[[ SUPPLIED DATA, beginning ]]
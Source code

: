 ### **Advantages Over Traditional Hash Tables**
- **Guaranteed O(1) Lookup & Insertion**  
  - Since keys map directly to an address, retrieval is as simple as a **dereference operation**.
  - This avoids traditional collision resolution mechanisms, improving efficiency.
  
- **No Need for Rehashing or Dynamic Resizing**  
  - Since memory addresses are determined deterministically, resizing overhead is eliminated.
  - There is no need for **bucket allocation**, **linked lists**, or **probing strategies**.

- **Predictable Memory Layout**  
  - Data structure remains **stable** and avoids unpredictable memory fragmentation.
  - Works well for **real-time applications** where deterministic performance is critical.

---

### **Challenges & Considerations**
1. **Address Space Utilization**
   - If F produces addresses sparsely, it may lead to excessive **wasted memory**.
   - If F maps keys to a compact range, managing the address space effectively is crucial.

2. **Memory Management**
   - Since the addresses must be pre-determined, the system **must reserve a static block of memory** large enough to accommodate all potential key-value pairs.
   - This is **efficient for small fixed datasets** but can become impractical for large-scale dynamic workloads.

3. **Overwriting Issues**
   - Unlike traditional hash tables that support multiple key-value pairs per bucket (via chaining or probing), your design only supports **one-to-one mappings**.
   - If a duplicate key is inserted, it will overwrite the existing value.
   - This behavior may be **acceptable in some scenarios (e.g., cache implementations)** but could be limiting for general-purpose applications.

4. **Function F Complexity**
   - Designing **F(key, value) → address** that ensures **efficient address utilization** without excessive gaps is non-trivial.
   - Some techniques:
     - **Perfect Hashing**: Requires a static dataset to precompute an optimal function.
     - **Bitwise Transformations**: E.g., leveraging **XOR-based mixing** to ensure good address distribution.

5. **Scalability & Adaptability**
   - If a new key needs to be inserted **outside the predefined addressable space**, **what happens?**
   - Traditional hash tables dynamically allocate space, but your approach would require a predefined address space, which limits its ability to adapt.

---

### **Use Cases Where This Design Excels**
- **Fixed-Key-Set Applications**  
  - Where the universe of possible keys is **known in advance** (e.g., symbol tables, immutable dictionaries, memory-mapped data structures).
[[ SUPPLIED DATA, end ]]
[YOUR INSTRUCTIONS] Repeat the data. Every word must match.

[RESPONSE FOR THIS EXERCISE]
Source code

: ### **Advantages Over Traditional Hash Tables**
- **Guaranteed O(1) Lookup & Insertion**  
  - Since keys map directly to an address, retrieval is as simple as a **dereference operation**.
  - This avoids traditional collision resolution mechanisms, improving efficiency.
  
- **No Need for Rehashing or Dynamic Resizing**  
  - Since memory addresses are determined deterministically, resizing overhead is eliminated.
  - There is no need for **bucket allocation**, **linked lists**, or **probing strategies**.

- **Predictable Memory Layout**  
  - Data structure remains **stable** and avoids unpredictable memory fragmentation.
  - Works well for **real-time applications** where deterministic performance is critical.

---

### **Challenges & Considerations**
1. **Address Space Utilization**
   - If F produces addresses sparsely, it may lead to excessive **wasted memory**.
   - If F maps keys to a compact range, managing the address space effectively is crucial.

2. **Memory Management**
   - Since the addresses must be pre-determined, the system **must reserve a static block of memory** large enough to accommodate all potential key-value pairs.
   - This is **efficient for small fixed datasets** but can become impractical for large-scale dynamic workloads.

3. **Overwriting Issues**
   - Unlike traditional hash tables that support multiple key-value pairs per bucket (via chaining or probing), your design only supports **one-to-one mappings**.
   - If a duplicate key is inserted, it will overwrite the existing value.
   - This behavior may be **acceptable in some scenarios (e.g., cache implementations)** but could be limiting for general-purpose applications.

4. **Function F Complexity**
   - Designing **F(key, value) → address** that ensures **efficient address utilization** without excessive gaps is non-trivial.
   - Some techniques:
     - **Perfect Hashing**: Requires a static dataset to precompute an optimal function.
     - **Bitwise Transformations**: E.g., leveraging **XOR-based mixing** to ensure good address distribution.

5. **Scalability & Adaptability**
   - If a new key needs to be inserted **outside the predefined addressable space**, **what happens?**
   - Traditional hash tables dynamically allocate space, but your approach would require a predefined address space, which limits its ability to adapt.

---

### **Use Cases Where This Design Excels**
- **Fixed-Key-Set Applications**  
  - Where the universe of possible keys is **known in advance** (e.g., symbol tables, immutable dictionaries, memory-mapped data structures).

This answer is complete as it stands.